* [Entries supplied]
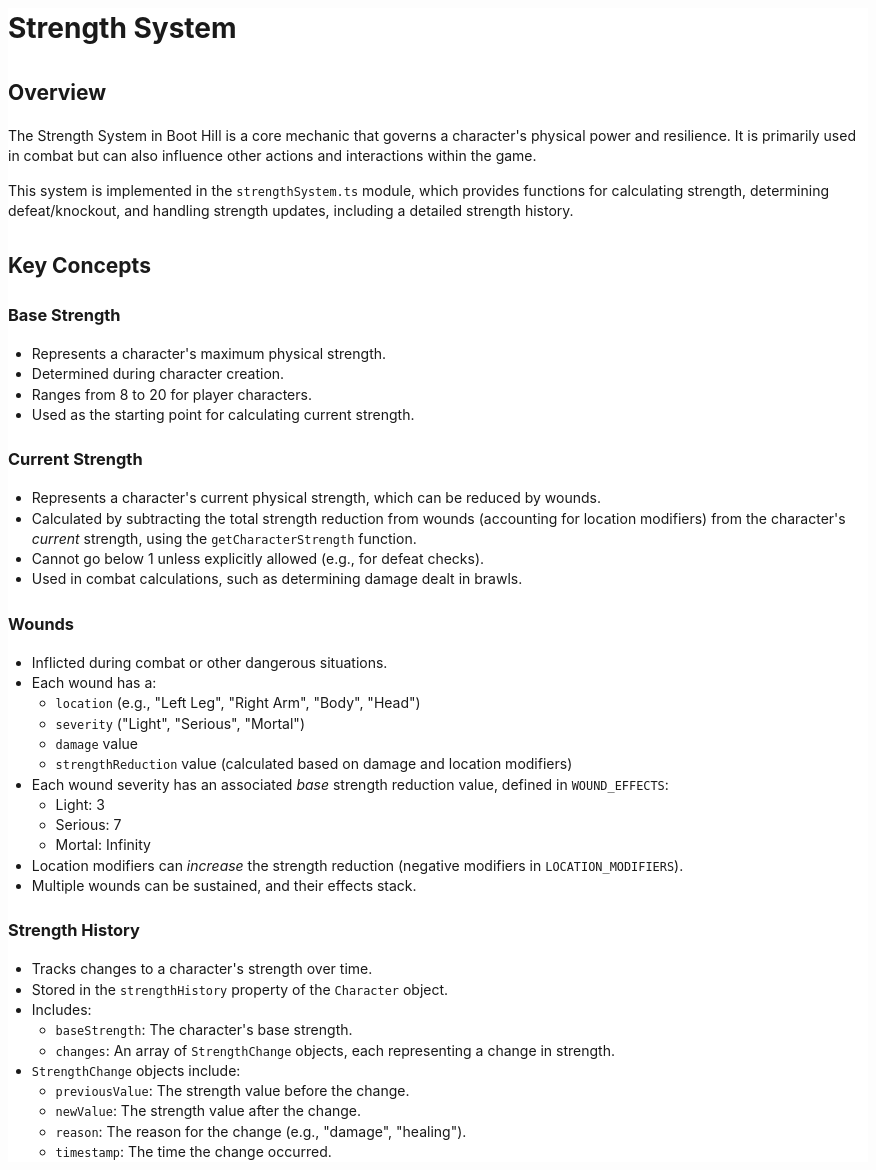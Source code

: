 # Strength System

## Overview

The Strength System in Boot Hill is a core mechanic that governs a character's physical power and resilience. It is primarily used in combat but can also influence other actions and interactions within the game.

This system is implemented in the `strengthSystem.ts` module, which provides functions for calculating strength, determining defeat/knockout, and handling strength updates, including a detailed strength history.

## Key Concepts

### Base Strength

*   Represents a character's maximum physical strength.
*   Determined during character creation.
*   Ranges from 8 to 20 for player characters.
*   Used as the starting point for calculating current strength.

### Current Strength

*   Represents a character's current physical strength, which can be reduced by wounds.
*   Calculated by subtracting the total strength reduction from wounds (accounting for location modifiers) from the character's *current* strength, using the `getCharacterStrength` function.
*   Cannot go below 1 unless explicitly allowed (e.g., for defeat checks).
*   Used in combat calculations, such as determining damage dealt in brawls.

### Wounds

*   Inflicted during combat or other dangerous situations.
*   Each wound has a:
    *   `location` (e.g., "Left Leg", "Right Arm", "Body", "Head")
    *   `severity` ("Light", "Serious", "Mortal")
    *   `damage` value
    *   `strengthReduction` value (calculated based on damage and location modifiers)
*   Each wound severity has an associated *base* strength reduction value, defined in `WOUND_EFFECTS`:
    *   Light: 3
    *   Serious: 7
    *   Mortal: Infinity
*   Location modifiers can *increase* the strength reduction (negative modifiers in `LOCATION_MODIFIERS`).
*   Multiple wounds can be sustained, and their effects stack.

### Strength History

*   Tracks changes to a character's strength over time.
*   Stored in the `strengthHistory` property of the `Character` object.
*   Includes:
    *   `baseStrength`: The character's base strength.
    *   `changes`: An array of `StrengthChange` objects, each representing a change in strength.
*   `StrengthChange` objects include:
    *   `previousValue`: The strength value before the change.
    *   `newValue`: The strength value after the change.
    *   `reason`: The reason for the change (e.g., "damage", "healing").
    *   `timestamp`: The time the change occurred.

* [Task goal] Nothing but the lines from the first line of the records above to the line with "maximum physical strength.", inclusive, should be transcribed exactly, and the pictures must be left out.

* [Exercise result]
Source code

: # Strength System

## Overview

The Strength System in Boot Hill is a core mechanic that governs a character's physical power and resilience. It is primarily used in combat but can also influence other actions and interactions within the game.

This system is implemented in the `strengthSystem.ts` module, which provides functions for calculating strength, determining defeat/knockout, and handling strength updates, including a detailed strength history.

## Key Concepts

### Base Strength

*   Represents a character's maximum physical strength.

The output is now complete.